Borgne, André De Toth a tourné en 1953 l’un des films en relief les plus célèbres de l’histoire : L’homme au masque de cire (House of Wax) alors qu’il ne distinguait pas la 3D. Il a aussi été marié 7 fois, et eut, soi-disant, des dizaines de petits enfants. Philippe Garnier le rencontra en 1983 pour Rock & Folk, Cinéma Cinémas et dix ans plus tard pour l’Institut Lumière. Il est ressorti un petit ouvrage fulgurant, à la Garnier : Bon pied, bon œil, (Institut Lumière/Actes Sud, 1993). En vente au village, à lire et à offrir. Il n’y en a presque plus.

 

UN BON RÉALISATEUR ?

Lors d’un entretien avec Bertrand Tavernier dans le jardin d’hiver de l’Institut Lumière, André De Toth donnait ses deux conceptions du métier de réalisateur : « Le premier fait deux cent prises et amène tout cela au montage pour sortir le film trois ans après. C’est magnifique. Le deuxième, c’est le réalisateur justement. Un réalisateur crée. Il voit, il fait, il juge et c’est dans la boîte. Quand Jack Ford disait d’une prise : “Elle est bonne”, c’est qu’elle était bonne. Il savait exactement ce qu’il faisait. Je préfère ça. » (inclus dans Amis Américains)

 

PEEK-A-BOO GIRL

En 1941, après plusieurs figurations, Constance Frances Marie Ockleman, devenue Veronica Lake depuis peu, signe avec Paramount et connaît instantanément la célébrité pour son rôle dans L’Escadrille des jeunes / I wanted wings de Mitchell Leisen. Elle devient le modèle de la femme fatale des années quarante, notamment grâce à sa fameuse coiffure, dotée d’une longue mèche de cheveux crantés couvrant une partie du visage. Les ouvrières imitaient cette chevelure, mais la mèche se prenant dans les machines et causant de graves accidents, le gouvernement demanda expressément à la Paramount de changer le look de l’actrice !

 





Femme de feu
(Ramrod)
États-Unis, 1947, 1h35, noir et blanc, format 1.33

Réalisation : André DeToth
Scénario : Luke Short (histoire originale), Jack Moffitt, C. Graham Baker, Cecile Kramer
Assistants à la réalisation : Harold Godsoe
Photo : Russell Harlan
Musique : Adolph Deutsch
Montage : Sherman A. Rose
Décors : Lionel Banks
Costumes : Edith Head
Production : Harry Sherman

Interprètes : Joel McCrea (Dave Nash), Veronica Lake (Connie Dickason), Don DeFore (Bill Schell), Donald Crisp (Sheriff Jim Crew), Preston Foster (Frank Ivey), Arleen Whelan (Rose Leland), Charles Ruggles (Ben Dickason), Lloyd Bridges (Red Cates), Nestor Paiva (Curley), Ray Teal (Ed Burma)

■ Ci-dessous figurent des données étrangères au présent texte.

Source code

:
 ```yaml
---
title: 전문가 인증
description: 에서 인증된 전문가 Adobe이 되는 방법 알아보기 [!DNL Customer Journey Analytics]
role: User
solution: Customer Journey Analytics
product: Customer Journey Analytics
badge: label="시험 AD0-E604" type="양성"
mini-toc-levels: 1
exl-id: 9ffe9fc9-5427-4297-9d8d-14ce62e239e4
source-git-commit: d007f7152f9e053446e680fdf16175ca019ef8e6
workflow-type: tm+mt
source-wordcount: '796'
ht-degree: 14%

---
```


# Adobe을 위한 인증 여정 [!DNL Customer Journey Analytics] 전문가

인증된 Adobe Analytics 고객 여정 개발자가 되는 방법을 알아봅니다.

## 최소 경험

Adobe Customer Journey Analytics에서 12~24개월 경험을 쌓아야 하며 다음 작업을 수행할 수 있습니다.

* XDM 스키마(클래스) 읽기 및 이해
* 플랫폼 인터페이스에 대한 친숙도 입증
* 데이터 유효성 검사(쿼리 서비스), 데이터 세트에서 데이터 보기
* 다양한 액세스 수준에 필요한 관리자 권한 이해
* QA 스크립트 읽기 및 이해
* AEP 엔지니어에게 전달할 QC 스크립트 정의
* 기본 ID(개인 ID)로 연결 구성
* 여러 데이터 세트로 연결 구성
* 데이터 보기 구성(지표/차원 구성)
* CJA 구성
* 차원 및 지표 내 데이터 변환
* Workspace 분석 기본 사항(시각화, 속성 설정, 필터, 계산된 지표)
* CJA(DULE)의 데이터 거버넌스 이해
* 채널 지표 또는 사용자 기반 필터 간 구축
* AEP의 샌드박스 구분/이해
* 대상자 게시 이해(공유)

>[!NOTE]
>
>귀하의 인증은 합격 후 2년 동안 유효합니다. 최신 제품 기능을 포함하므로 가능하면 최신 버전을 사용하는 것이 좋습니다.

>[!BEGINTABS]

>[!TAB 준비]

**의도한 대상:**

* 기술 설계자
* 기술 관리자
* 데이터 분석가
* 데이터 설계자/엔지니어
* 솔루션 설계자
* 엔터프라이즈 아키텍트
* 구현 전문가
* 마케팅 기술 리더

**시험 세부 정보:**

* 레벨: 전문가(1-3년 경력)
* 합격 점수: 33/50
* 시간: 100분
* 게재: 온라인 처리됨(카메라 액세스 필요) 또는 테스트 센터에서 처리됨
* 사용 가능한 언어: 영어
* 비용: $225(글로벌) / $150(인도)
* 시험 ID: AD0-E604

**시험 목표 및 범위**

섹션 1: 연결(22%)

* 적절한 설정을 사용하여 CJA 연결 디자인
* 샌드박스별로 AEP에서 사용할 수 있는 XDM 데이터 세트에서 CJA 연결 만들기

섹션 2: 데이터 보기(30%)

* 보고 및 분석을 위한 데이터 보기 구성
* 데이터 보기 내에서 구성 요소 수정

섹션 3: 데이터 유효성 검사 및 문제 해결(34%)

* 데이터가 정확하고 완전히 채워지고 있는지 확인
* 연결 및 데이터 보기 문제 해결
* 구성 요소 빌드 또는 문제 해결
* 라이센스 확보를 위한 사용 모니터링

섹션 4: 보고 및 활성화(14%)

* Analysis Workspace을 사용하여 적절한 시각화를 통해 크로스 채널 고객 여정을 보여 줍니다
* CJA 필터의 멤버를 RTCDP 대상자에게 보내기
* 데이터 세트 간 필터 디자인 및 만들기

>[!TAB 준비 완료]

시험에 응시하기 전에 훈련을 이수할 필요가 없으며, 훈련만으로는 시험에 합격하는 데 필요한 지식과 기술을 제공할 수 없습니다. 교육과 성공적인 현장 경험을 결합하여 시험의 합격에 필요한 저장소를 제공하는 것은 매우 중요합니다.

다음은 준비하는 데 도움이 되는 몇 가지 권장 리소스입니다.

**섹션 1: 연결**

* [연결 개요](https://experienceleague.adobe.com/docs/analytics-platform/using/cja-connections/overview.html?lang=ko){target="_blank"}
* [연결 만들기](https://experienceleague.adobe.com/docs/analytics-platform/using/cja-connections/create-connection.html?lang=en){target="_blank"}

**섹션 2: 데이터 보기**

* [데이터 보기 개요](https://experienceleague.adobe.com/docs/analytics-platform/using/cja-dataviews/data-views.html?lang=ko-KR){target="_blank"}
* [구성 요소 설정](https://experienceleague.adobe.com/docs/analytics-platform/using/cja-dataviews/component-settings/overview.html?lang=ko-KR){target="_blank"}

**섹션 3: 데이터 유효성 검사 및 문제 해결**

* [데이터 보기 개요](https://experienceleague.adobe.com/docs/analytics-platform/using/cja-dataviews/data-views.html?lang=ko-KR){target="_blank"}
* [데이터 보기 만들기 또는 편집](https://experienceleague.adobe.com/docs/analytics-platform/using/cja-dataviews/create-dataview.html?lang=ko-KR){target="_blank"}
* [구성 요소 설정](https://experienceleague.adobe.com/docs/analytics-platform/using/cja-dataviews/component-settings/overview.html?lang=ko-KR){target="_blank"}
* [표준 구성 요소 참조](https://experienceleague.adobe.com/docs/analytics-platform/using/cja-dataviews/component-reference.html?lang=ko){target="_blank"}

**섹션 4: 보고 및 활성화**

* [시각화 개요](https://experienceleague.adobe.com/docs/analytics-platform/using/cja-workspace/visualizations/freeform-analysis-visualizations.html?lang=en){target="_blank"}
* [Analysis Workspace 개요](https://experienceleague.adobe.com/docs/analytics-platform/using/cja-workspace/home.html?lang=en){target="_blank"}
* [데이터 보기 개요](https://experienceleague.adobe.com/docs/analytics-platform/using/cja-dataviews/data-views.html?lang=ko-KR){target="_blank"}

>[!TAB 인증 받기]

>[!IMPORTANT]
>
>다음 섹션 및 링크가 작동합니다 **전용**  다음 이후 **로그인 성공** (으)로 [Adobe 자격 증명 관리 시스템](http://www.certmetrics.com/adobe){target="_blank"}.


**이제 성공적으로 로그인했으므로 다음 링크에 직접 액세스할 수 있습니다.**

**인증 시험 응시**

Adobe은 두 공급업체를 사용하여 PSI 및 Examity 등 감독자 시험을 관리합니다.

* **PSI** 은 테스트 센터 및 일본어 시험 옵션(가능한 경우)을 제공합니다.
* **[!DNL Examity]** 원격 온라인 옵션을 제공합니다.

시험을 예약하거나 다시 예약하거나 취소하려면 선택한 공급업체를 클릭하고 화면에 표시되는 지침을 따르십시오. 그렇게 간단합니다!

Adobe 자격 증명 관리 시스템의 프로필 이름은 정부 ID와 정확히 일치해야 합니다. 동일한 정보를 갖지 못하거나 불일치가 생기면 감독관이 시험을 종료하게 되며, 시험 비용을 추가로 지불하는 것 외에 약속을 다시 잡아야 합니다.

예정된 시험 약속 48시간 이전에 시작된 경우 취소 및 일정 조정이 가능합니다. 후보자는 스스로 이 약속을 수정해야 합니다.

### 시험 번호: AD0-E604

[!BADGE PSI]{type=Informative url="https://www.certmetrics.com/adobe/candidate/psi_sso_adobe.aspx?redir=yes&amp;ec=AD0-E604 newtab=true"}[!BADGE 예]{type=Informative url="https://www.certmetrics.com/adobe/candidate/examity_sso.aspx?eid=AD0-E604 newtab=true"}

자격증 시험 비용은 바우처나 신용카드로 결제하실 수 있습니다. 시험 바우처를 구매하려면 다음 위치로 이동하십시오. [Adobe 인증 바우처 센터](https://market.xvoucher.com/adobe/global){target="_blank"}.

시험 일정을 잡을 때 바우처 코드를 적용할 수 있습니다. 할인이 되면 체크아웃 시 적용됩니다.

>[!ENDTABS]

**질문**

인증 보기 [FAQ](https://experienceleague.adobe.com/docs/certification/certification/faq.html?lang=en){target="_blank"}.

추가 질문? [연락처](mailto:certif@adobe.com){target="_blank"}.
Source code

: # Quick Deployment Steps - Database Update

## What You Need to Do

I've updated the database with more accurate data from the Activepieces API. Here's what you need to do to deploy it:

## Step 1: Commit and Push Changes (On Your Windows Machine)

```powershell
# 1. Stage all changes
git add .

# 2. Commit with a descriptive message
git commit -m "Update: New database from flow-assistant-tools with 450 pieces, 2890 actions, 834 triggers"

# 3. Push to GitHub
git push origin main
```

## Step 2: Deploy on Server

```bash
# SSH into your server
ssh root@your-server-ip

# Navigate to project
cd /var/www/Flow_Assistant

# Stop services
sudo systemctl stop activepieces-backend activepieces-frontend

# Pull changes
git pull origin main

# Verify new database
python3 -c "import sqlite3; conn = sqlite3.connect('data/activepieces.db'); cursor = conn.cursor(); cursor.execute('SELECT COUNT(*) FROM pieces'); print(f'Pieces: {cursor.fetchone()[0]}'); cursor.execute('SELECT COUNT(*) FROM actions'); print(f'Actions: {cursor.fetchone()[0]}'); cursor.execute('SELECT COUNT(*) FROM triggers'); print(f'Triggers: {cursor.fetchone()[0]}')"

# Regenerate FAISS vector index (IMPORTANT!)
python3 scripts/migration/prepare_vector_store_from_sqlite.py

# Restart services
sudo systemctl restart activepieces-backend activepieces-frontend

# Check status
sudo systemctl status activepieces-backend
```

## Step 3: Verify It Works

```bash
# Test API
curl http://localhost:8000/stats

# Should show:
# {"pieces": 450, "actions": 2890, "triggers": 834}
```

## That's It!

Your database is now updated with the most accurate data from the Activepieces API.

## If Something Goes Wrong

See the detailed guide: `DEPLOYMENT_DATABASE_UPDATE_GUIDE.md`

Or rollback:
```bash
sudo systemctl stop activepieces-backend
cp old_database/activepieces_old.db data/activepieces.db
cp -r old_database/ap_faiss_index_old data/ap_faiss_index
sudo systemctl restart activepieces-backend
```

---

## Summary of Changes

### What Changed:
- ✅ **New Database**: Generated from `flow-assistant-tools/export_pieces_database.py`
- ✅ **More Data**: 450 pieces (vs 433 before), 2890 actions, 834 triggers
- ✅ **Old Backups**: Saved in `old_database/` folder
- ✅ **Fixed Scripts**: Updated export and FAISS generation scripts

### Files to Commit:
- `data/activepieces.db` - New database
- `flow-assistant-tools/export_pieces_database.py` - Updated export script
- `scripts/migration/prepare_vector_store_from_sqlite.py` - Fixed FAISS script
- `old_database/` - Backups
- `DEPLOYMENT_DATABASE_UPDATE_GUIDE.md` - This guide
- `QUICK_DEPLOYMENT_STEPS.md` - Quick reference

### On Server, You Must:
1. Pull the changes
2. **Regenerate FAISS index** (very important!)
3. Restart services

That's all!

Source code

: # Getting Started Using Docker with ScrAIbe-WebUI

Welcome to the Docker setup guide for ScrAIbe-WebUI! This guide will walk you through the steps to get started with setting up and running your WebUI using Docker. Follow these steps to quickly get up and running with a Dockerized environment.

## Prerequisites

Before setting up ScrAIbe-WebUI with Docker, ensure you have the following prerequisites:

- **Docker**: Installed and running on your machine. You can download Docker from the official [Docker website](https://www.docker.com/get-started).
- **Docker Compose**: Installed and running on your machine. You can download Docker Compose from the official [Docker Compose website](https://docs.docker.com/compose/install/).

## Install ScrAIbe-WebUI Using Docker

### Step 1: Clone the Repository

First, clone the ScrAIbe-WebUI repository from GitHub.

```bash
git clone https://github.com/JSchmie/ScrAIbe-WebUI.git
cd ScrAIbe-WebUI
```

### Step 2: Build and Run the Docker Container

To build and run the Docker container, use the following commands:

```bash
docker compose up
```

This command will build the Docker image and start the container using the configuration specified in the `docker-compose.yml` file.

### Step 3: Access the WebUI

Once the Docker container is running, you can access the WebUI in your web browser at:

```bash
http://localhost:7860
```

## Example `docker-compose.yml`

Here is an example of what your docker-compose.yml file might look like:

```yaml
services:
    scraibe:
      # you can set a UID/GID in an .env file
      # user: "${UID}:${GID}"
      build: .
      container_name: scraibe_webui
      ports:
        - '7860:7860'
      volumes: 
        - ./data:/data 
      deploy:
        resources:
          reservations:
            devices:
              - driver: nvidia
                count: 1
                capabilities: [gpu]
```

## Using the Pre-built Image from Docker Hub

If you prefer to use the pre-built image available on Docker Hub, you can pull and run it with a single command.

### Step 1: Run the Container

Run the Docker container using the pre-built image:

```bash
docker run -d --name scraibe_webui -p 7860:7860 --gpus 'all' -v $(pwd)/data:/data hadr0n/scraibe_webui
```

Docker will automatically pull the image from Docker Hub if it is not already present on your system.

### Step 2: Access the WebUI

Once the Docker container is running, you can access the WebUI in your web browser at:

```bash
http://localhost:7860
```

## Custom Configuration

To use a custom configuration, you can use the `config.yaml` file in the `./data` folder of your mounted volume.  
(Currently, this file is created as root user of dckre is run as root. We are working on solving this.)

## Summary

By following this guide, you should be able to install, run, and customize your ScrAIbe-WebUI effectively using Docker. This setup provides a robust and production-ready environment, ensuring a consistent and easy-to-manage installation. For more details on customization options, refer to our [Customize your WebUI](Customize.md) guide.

Sortie aux états-Unis : 21 février 1947
Sortie en France : 27 juillet 1951

Distributeur : Wild Side Films

Le transfert haute définition, supervisé par Barry Allen à Los Angeles, a été réalisé à partir d’un contretype sonore sauvegardé par UCLA. La restauration image et son a été réalisée à Paris, chez Digimage, sous la direction de Thierry Delannoy et la supervision de Brigitte Dutray, Directrice technique de Wild Side Films.